I liked the solo....specially the rythm guitar and how it flowed...
That next riff was great too...I liked it a lot (may use a little variation though)....
The whole solo is great....maybe there is some stuff that is missing but for now it sounds great....
The after solo and ending is kind of repetitive and boring....you should use more variation in the acoustic riff maybe.....or have the solo wrap up everything don't you think.....it would be like a 2 minute kickass solo :p: :)
Great song...if you work it out...it would become such a huge thing

I don't know if you already critted mine.....maybe you could my newest one? (the last one...the yukitiyimium or something :p: )

ch715dallat
06-04-2007, 09:14 PM
lol nice analogy, yeah i just got the bones of it down but i want to maybe scrap that main acoustic bit and completely rewrite the intro and main part and then sort out the buildup then get it recorded and i suppose i could harmonise the riif thing in the solo ;)
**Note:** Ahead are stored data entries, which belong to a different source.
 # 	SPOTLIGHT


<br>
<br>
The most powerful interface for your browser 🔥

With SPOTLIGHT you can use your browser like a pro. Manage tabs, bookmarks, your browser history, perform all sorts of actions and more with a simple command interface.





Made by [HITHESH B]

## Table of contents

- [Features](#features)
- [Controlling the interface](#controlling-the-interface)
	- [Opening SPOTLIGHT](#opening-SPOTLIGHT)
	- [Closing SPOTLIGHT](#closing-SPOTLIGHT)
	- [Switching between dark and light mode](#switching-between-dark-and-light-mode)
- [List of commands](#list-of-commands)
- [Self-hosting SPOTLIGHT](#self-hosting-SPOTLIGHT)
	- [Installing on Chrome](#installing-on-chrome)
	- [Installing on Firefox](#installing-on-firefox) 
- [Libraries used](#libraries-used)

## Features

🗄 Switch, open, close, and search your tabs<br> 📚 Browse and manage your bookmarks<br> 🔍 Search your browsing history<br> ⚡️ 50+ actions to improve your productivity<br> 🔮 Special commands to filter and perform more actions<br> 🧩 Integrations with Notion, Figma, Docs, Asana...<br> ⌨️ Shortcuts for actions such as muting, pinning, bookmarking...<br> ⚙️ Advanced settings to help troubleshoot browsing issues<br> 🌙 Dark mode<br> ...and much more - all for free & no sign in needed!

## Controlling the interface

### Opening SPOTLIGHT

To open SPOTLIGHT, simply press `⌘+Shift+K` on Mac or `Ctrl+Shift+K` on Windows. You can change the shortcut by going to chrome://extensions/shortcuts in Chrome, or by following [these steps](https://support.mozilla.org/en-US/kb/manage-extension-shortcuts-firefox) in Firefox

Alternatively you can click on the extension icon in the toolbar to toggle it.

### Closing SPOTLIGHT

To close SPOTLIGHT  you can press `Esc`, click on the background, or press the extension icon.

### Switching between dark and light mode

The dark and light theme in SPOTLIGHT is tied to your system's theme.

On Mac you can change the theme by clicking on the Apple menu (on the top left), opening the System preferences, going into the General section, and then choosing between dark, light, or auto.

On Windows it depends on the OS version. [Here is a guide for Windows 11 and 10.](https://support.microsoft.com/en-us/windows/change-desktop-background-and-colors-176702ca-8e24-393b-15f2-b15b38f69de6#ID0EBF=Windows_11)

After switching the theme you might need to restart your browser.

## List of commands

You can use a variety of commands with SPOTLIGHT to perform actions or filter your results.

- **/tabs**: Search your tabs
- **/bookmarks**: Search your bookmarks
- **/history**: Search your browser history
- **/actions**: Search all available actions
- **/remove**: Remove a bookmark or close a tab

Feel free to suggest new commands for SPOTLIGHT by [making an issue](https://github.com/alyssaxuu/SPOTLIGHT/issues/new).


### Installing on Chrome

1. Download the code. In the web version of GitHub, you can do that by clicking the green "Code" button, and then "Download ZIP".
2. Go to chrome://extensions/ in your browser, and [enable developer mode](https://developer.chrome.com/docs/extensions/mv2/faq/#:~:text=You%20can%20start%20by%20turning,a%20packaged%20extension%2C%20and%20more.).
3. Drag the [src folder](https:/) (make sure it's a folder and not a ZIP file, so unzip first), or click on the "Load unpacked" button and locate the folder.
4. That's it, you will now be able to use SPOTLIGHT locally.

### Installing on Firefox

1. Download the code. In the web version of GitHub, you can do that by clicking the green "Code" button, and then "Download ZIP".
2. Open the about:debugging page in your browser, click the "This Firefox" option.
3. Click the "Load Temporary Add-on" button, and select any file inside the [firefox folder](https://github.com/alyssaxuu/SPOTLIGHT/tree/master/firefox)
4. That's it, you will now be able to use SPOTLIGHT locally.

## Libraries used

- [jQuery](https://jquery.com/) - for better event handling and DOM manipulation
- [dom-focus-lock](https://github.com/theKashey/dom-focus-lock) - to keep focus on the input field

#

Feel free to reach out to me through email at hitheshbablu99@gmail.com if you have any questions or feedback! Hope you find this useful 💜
also i thought i had faded out the piano? :(

anyhoo i tried to crit yours earlier man but you posted it on some download site and it wouldnt load the page, just attach it to your thread ;)

Edit: that was to LEo ;)

ch715dallat
06-04-2007, 09:18 PM
yup ill get to it now Gonzaw, and yeah thanks for your input. ill get to work on this tomorrow and acaully put a bit of effort into making an interesting acoustic riff thats alot more complicated and that i can carry throughout the song. i really just posted this to get impressions of the theme of teh song to see if it was worth working on and recording.

:cheers:

Also i got 2 other songs in the makng at the minute :haha so theyre keeping me busy. a death metal and a metalcore song.

leo_p8
06-04-2007, 09:19 PM
I already did that.

:D

Hmm... how to avoid spamming...

Good song... ?

ch715dallat
06-04-2007, 09:26 PM
cool ill go look at it now if i can find the thread ;)

you should really post your thread address after your post so you can get your crits ;)

but ill go search it now :haha

ch715dallat
06-05-2007, 10:11 PM
k, i just updated it with a different riff in there ;) check it out see if its an improvement? is it powerful enough emotionally. as i want it to be kind of like a rememberance song.